*** Material provided Section Begins ***

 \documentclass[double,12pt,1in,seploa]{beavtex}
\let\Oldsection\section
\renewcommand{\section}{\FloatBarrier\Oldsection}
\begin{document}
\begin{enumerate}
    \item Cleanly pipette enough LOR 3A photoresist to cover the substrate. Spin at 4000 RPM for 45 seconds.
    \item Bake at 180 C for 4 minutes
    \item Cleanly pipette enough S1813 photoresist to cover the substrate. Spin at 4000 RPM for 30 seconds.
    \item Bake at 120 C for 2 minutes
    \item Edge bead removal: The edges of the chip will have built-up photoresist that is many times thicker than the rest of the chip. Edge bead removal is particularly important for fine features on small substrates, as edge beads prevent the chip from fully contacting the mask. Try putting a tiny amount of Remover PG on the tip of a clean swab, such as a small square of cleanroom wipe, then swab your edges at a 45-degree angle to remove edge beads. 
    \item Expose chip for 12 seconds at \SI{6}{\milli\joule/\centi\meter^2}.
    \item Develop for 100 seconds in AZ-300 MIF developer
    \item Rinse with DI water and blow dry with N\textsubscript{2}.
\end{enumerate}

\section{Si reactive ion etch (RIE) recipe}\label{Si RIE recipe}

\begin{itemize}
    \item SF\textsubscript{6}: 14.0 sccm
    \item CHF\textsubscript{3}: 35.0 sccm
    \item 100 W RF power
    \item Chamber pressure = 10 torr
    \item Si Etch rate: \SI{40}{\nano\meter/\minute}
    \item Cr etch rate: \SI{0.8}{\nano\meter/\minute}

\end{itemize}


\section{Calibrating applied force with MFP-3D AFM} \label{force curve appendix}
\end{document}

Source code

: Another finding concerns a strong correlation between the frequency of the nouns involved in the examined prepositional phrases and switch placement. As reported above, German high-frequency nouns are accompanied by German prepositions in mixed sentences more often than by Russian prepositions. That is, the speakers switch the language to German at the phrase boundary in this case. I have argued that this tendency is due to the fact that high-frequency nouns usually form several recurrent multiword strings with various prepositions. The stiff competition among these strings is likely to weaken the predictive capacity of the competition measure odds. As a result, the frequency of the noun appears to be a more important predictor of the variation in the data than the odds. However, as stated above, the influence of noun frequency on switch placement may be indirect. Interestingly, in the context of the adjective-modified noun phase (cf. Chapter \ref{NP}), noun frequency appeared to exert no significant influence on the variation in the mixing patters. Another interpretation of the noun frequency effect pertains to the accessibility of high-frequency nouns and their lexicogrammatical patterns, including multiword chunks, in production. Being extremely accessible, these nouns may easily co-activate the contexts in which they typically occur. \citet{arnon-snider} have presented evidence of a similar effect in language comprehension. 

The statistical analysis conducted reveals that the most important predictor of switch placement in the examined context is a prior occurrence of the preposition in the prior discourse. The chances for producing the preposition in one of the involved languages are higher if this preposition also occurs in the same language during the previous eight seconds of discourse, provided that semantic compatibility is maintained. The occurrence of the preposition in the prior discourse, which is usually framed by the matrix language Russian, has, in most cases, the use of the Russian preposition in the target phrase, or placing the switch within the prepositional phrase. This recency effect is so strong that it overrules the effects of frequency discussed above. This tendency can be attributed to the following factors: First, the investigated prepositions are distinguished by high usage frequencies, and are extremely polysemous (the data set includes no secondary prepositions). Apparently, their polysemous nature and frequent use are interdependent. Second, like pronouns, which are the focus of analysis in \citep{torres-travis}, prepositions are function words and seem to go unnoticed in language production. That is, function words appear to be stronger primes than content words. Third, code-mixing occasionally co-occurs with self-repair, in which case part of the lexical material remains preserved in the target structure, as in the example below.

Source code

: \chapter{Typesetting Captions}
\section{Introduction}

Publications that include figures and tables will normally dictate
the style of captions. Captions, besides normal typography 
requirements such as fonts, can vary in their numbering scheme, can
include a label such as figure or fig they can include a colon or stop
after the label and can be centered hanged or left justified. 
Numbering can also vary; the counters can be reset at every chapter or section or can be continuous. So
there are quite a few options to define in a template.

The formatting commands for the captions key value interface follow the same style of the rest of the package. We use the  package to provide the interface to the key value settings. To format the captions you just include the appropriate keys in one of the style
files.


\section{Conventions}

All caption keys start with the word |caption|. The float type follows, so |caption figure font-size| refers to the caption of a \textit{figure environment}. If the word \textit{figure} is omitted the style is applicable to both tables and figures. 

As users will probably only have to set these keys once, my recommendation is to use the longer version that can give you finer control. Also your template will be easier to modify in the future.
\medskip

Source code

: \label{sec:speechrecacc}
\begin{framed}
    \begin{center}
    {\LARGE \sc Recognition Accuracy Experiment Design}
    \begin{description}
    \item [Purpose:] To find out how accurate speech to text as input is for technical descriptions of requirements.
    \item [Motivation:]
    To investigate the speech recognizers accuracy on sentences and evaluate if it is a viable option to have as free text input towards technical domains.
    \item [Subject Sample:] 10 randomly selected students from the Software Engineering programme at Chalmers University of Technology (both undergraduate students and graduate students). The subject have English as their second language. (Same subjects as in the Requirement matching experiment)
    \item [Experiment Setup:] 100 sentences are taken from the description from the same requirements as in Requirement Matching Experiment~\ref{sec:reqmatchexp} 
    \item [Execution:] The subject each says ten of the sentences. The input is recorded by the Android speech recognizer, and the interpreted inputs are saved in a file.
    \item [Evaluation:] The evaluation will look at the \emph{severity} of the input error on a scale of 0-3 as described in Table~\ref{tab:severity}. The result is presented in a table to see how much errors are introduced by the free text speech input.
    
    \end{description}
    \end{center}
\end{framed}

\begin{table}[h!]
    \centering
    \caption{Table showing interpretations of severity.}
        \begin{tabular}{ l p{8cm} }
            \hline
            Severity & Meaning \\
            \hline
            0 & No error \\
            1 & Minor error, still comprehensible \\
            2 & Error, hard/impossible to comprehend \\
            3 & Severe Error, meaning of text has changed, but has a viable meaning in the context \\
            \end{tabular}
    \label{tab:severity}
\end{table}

*** Material provided Section Ends ***

Work item - For this exercise, please output exactly the lines above starting at the line with "Publications that include" and ending at the line with "requirements such as", ends included.

Task answer -
Publications that include figures and tables will normally dictate
the style of captions. Captions, besides normal typography 
requirements such as fonts, can vary in their numbering scheme, can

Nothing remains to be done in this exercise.